* [Directions]: A line qualifies if it holds the string "Seiten". Copy every qualifying line from the records.

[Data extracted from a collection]
▬▬▬▬▬▬▬▬▬▬

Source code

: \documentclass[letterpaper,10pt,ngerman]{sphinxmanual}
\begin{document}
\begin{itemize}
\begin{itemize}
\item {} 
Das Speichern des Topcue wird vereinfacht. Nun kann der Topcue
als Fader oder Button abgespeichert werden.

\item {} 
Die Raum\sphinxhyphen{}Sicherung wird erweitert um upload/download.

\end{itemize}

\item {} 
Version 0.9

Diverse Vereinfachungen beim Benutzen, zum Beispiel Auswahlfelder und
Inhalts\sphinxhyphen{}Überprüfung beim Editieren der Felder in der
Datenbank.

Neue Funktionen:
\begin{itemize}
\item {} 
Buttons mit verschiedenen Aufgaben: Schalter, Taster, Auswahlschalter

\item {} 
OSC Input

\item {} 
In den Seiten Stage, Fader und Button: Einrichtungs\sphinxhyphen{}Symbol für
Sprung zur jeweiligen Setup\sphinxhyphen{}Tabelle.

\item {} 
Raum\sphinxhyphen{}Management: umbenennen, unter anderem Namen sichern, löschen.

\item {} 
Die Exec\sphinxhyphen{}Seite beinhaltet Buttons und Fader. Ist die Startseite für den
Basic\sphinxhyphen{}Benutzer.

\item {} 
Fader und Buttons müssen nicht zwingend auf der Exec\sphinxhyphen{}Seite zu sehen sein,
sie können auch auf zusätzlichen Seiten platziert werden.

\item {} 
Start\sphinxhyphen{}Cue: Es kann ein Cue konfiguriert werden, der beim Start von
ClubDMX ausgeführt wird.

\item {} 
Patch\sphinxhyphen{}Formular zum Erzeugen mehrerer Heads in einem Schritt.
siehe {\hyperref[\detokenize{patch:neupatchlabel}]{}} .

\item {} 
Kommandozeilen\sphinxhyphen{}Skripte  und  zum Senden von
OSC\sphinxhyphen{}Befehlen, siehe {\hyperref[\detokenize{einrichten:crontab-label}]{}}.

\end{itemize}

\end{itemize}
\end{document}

▬▬▬▬▬▬▬▬▬▬

* [Solution]:
In den Seiten Stage, Fader und Button: Einrichtungs\sphinxhyphen{}Symbol für
sie können auch auf zusätzlichen Seiten platziert werden.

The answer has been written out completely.